YOUR OBJECTIVE: In the records below, tally every line containing "table". Report only the total.

---------------

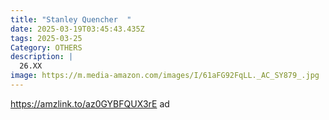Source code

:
```yaml
---
title: "Stanley Quencher  "
date: 2025-03-19T03:45:43.435Z
tags: 2025-03-25
Category: OTHERS
description: |
  26.XX
image: https://m.media-amazon.com/images/I/61aFG92FqLL._AC_SY879_.jpg
---
```

https://amzlink.to/az0GYBFQUX3rE   ad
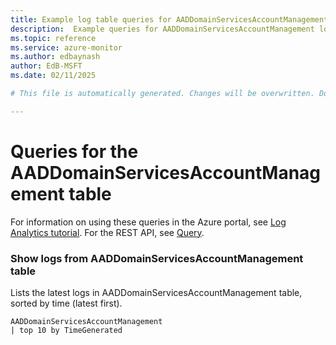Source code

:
 ```yaml
---
title: Example log table queries for AADDomainServicesAccountManagement
description:  Example queries for AADDomainServicesAccountManagement log table
ms.topic: reference
ms.service: azure-monitor
ms.author: edbaynash
author: EdB-MSFT
ms.date: 02/11/2025

# This file is automatically generated. Changes will be overwritten. Do not change this file directly. 

---
```


# Queries for the AADDomainServicesAccountManagement table

For information on using these queries in the Azure portal, see [Log Analytics tutorial](/azure/azure-monitor/logs/log-analytics-tutorial). For the REST API, see [Query](/rest/api/loganalytics/query).


### Show logs from AADDomainServicesAccountManagement table  


Lists the latest logs in AADDomainServicesAccountManagement table, sorted by time (latest first).  

```query
AADDomainServicesAccountManagement
| top 10 by TimeGenerated
```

---------------

RESULT OF THIS TASK: 5